>>>
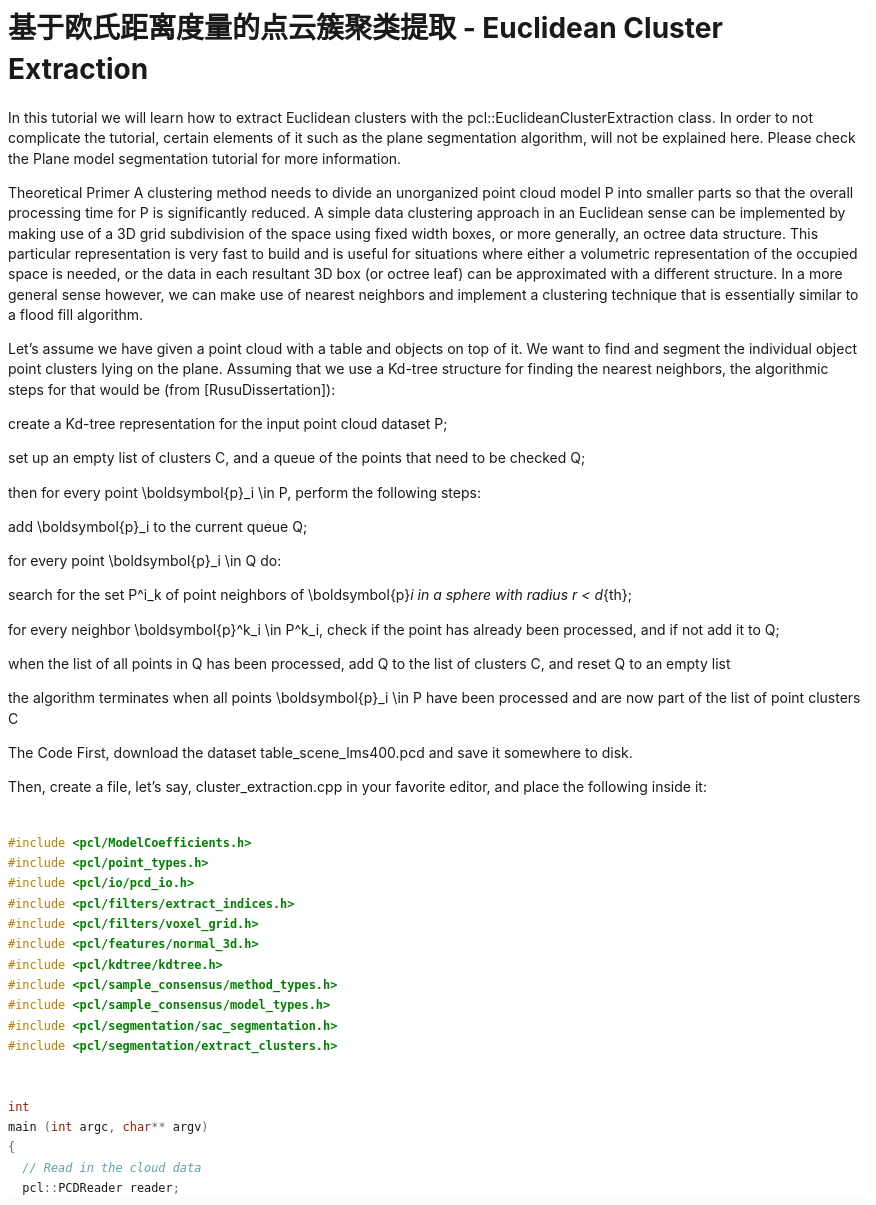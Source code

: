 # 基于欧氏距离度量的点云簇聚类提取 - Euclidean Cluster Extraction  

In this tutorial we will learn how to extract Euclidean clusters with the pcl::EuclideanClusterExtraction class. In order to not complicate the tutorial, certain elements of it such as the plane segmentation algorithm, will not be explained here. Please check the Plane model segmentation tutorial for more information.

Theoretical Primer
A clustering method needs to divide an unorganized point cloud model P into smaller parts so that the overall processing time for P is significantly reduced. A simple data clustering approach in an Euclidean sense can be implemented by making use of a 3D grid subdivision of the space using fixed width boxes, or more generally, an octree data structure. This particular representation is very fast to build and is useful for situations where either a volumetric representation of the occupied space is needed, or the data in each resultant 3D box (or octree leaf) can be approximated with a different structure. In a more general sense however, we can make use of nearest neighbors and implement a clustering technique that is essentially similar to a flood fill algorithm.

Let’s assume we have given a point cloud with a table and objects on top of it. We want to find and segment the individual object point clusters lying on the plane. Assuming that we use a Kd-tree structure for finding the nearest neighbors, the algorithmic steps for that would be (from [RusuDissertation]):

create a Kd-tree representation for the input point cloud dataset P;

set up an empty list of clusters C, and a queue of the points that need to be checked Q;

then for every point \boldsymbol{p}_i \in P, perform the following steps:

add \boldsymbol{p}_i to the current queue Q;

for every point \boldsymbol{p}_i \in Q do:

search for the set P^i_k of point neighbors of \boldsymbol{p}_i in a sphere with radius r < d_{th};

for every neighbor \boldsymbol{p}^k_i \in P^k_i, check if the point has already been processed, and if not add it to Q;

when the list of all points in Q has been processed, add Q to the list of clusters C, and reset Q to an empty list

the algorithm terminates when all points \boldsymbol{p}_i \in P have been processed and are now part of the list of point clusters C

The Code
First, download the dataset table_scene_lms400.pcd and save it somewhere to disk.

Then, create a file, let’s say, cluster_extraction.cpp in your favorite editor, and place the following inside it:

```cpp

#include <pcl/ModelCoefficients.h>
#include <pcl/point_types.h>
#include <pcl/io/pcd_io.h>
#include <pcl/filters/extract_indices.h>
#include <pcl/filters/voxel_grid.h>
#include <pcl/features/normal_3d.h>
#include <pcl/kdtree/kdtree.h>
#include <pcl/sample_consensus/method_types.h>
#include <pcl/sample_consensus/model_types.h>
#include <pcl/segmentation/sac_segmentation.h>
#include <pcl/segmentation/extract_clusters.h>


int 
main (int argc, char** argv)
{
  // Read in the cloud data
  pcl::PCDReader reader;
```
<<<
>>>
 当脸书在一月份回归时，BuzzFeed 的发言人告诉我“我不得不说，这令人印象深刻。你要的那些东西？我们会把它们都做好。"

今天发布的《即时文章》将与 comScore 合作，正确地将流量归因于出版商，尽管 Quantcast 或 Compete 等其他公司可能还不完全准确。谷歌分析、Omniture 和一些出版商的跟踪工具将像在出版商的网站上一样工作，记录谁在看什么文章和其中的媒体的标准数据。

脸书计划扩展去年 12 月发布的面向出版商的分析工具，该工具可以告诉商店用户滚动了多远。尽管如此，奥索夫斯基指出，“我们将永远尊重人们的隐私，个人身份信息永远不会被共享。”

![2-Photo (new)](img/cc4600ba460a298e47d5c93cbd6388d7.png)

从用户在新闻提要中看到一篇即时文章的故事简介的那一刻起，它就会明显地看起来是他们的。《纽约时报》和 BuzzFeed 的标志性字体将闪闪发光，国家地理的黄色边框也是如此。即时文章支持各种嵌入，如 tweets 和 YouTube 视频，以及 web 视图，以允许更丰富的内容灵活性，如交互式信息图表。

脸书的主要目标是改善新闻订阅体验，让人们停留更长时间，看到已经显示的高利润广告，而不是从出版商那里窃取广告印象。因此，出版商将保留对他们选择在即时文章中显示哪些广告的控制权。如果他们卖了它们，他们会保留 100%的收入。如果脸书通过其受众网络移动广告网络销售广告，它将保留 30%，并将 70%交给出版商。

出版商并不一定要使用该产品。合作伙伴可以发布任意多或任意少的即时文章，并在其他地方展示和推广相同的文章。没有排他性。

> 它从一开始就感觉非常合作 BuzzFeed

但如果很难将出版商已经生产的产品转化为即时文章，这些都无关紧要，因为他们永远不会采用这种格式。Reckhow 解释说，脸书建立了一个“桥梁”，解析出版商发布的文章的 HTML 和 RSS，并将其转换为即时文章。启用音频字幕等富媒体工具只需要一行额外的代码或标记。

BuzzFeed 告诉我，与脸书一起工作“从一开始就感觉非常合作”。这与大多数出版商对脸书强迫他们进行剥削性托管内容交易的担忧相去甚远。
<<<
• **How to complete this task**
Would you copy the lines above exactly, starting with the one that has "Source code" and ending with the one that has "Euclidean Cluster Extraction", both included, without the pictures?

• **Task output**
Source code

: # 基于欧氏距离度量的点云簇聚类提取 - Euclidean Cluster Extraction  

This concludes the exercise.